Chem Industry Lobbies Republicans to Keep Stalling On Security Measures

[ From the article: “Nearly three years later, the laws regulating chemical plants remain the same as before Sept. 11.” –BL ]

Concerns rise over chemicals as targets

June 1, 2004 | The Boston Globe

by Charlie Savage

WASHINGTON — Homeland Security watchdogs call them “prepositioned weapons of mass destruction” for terrorists: huge tanks of concentrated deadly gases that the chemical industry stores near densely populated areas and that railroads bring through cities en route to somewhere else.

The United States harbors more than 100 chemical facilities where an accident would put more than a million people at risk, according to documents filed with the Environmental Protection Agency. One is in Boston: A chemical distributor acknowledged in its filing that in a worst-case scenario if a tank holding 180,000 pounds of vinyl acetate — a highly flammable liquid — ruptured, it would send a 4.9-mile-long toxic cloud through the city.

As federal security officials warn that Al Qaeda is poised to strike the United States again, the presence of these highly toxic chemicals in the midst of cities may be the most vulnerable point in the nation’s defenses. But proposals to reduce that risk by requiring the use of alternative chemicals or rerouting hazardous tankers around a city have faltered.

Fear of such an attack on a chemical facility prompted bipartisan momentum in Congress after the Sept. 11, 2001, attacks for requiring the chemical industry to switch to less dangerous processes where possible. Although many Republicans supported the measure initially, many changed their minds after intense industry lobbying, and the bill died on the Senate floor.

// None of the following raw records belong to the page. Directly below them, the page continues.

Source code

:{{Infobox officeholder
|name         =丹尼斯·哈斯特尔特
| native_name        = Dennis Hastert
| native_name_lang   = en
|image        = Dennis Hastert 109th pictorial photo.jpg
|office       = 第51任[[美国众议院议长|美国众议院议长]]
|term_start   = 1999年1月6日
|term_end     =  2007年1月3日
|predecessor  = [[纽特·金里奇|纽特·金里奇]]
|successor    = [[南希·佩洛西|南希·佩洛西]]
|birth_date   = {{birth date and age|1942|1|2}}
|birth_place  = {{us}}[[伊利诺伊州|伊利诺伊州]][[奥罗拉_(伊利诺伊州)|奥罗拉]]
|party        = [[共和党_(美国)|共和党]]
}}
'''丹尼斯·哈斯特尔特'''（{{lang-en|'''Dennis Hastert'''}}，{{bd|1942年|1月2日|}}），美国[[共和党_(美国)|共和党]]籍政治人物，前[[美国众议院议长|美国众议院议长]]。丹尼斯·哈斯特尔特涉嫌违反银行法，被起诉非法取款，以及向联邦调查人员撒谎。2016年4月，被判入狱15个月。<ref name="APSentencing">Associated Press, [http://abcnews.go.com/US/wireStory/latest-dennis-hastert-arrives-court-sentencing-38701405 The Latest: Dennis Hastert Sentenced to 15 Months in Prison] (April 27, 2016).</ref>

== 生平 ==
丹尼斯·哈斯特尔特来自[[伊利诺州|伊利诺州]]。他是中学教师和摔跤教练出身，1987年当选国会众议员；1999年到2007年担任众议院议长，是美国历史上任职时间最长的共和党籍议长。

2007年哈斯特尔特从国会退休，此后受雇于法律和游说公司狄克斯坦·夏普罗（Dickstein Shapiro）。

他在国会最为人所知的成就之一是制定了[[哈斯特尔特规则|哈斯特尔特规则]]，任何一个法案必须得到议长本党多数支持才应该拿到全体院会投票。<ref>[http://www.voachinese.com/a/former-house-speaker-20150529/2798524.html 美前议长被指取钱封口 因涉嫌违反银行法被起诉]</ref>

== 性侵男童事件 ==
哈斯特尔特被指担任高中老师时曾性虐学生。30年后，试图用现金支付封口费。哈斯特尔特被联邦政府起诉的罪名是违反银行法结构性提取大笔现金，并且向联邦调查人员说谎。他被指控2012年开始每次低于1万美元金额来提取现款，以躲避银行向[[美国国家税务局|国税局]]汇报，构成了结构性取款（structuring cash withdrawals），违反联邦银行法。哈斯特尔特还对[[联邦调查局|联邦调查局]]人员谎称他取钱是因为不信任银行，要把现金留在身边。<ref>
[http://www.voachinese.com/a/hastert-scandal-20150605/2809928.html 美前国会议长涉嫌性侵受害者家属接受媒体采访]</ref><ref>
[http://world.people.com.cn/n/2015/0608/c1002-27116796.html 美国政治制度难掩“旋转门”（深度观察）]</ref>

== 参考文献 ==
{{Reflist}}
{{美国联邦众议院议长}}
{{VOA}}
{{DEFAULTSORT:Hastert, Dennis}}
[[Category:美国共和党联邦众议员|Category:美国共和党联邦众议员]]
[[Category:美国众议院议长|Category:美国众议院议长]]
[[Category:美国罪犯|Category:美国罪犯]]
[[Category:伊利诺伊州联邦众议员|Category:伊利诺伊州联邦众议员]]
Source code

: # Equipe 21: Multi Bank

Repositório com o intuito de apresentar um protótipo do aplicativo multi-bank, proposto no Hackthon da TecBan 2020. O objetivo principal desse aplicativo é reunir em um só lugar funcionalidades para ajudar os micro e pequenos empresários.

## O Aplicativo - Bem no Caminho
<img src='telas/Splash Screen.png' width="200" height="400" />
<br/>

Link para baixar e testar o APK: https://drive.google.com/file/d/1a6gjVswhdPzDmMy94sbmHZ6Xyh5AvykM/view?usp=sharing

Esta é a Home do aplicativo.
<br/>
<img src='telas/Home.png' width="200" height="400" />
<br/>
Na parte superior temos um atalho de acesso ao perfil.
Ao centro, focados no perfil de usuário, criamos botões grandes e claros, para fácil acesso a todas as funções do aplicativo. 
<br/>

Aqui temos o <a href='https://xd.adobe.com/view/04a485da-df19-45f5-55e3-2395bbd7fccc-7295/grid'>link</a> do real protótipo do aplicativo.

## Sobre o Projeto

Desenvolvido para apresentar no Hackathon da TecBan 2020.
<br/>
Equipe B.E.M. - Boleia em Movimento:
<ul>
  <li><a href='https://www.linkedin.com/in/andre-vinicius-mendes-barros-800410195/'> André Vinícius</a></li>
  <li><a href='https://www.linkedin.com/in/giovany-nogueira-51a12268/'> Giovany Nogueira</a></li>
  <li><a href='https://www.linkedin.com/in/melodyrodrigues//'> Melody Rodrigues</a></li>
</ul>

Nearly three years later, the laws regulating chemical plants remain the same as before Sept. 11 — a striking exception to an otherwise transformed security landscape. Similarly, support has emerged for new regulations on railroads that carry dangerous materials such as chlorine through urban areas. Rupturing a chlorine rail tanker would produce a 40-mile-long cloud of the same deadly gas used as a weapon in World War I. But a first-in-the-nation proposal by the District of Columbia City Council to reroute tankers carrying such hazardous cargo around the nation’s capital has been stalled for months: The chemical and rail industries objected, with backing from the Bush administration.

According to the Center for Responsive Politics, a nonpartisan group, both industries heavily back the Republican Party. In the two election cycles since the Sept. 11 attacks, the railroad industry has given $9.5 million to political campaigns — 77 percent of it to Republicans. The chemical manufacturing industry has given $11 million — 78 percent of it to Republicans.

“It’s a problem of political will,” said Rick Hind, the toxics campaign director for the environmental group Greenpeace, which has lobbied for greater regulation. “The technology is there. Here in D.C., the water treatment plant got rid of its chlorine tanks eight weeks after 9/11 at a cost to the public of 50 cents more a year. Heck, I’d pay a dollar for that. I’d even pay $10 a year for the complete elimination of that facility as a potential target.”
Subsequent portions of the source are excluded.